Desvio

É como se todos os caminhos tivessem um retorno que me levassem até você, um retorno que me desviasse de um precipício.
É como se tu fosses a luz no fim do túnel. A razão. A única razão. E sem ti, nada então valeria a pena.
Para cada dia longe é necessário um tubo de oxigênio. O ar daqui é demais para mim, um tubo por dia me basta. Contigo, eu não preciso disso, o ar se divide e tudo fica bem.
Demorou pra eu me dar conta disso tudo. Da dimensão e da intensidade.
Precisou tu aparecer e então, todos os outros seres se tornarem banais, comuns, simples. Precisou que cada um deles dilacerasse meu coração.

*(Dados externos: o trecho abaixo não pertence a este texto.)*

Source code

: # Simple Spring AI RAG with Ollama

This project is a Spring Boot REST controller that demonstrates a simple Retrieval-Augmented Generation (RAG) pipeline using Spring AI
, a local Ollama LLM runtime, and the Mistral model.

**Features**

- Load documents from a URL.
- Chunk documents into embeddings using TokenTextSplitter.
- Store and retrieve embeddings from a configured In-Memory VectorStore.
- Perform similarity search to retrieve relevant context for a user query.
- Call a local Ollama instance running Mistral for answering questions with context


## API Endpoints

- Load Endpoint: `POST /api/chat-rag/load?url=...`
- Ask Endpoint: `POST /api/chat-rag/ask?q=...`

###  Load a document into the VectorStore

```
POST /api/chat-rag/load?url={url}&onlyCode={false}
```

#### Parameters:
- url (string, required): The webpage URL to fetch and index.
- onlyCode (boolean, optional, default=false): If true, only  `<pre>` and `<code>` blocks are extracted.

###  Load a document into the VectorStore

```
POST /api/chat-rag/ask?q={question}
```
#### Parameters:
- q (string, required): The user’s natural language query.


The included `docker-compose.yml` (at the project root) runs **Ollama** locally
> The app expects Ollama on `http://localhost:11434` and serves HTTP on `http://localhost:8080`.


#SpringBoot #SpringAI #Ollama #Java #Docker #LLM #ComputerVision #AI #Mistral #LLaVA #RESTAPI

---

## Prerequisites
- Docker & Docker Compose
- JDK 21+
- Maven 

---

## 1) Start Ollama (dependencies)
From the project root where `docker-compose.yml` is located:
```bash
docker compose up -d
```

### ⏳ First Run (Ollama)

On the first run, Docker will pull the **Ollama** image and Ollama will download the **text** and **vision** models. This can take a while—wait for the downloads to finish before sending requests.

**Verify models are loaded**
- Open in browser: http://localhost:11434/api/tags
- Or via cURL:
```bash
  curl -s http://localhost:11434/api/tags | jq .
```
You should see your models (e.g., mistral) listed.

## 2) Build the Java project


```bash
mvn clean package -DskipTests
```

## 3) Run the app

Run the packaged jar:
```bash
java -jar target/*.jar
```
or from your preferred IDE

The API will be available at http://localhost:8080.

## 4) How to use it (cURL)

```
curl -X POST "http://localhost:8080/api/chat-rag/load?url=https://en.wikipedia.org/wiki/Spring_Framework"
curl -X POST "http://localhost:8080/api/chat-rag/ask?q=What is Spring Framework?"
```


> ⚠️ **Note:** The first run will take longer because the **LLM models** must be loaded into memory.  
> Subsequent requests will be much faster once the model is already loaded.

Eu precisei retornar muitas e muitas vezes. E em cada retorno, cair em ti.
Eu precisei provar de todas as dores, de todos os medos, até por fim, esbarrar em ti mais uma vez.
Não foram suficientes todos os casos que eu achava que eram acasos. Eu precisei de todas as provas possíveis para entender que de uma vez por todas, que seria, é, e sempre será você.
De uns dias pra cá eu me dei conta disso... Pois é, três anos do teu lado não foram o suficiente para eu entender.
Precisei ter as tuas palavras ao pé do ouvido, os teus olhos fechados, os teus lábios com gosto de café.
Precisei do extremo pra entender que a minha estrada não tem outros caminhos. Ou melhor, até tem, mas eles sempre acabam em um desvio que me levam até você.
Acho que agora eu entendi. Chega de caminhar, né?